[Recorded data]
BEGIN

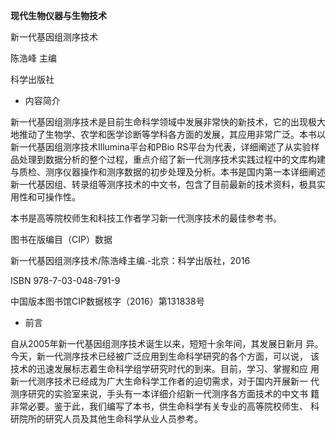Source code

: **现代生物仪器与生物技术**

新一代基因组测序技术

陈浩峰 主编

科学出版社
- 内容简介

新一代基因组测序技术是目前生命科学领域中发展非常快的新技术，它的出现极大地推动了生物学、农学和医学诊断等学科各方面的发展，其应用非常广泛。本书以新一代基因组测序技术Illumina平台和PBio RS平台为代表，详细阐述了从实验样品处理到数据分析的整个过程，重点介绍了新一代测序技术实践过程中的文库构建与质检、测序仪器操作和测序数据的初步处理及分析。本书是国内第一本详细阐述新一代基因组、转录组等测序技术的中文书，包含了目前最新的技术资料，极具实用性和可操作性。

本书是高等院校师生和科技工作者学习新一代测序技术的最佳参考书。

图书在版编目（CIP）数据

新一代基因组测序技术/陈浩峰主编.-北京：科学出版社，2016

ISBN 978-7-03-048-791-9

中国版本图书馆CIP数据核字（2016）第131838号

- 前言

自从2005年新一代基因组测序技术诞生以来，短短十余年间，其发展日新月
异。今天，新一代测序技术已经被广泛应用到生命科学研究的各个方面，可以说，
该技术的迅速发展标志着生命科学组学研究时代的到来。目前，学习、掌握和应
用新一代测序技术已经成为广大生命科学工作者的迫切需求，对于国内开展新一
代测序研究的实验室来说，手头有一本详细介绍新一代测序各方面技术的中文书
籍非常必要。鉴于此，我们编写了本书，供生命科学有关专业的高等院校师生、
科研院所的研究人员及其他生命科学从业人员参考。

END

About this exercise>
Collect each line above holding the string "科学出版社".

Answer space>
科学出版社
新一代基因组测序技术/陈浩峰主编.-北京：科学出版社，2016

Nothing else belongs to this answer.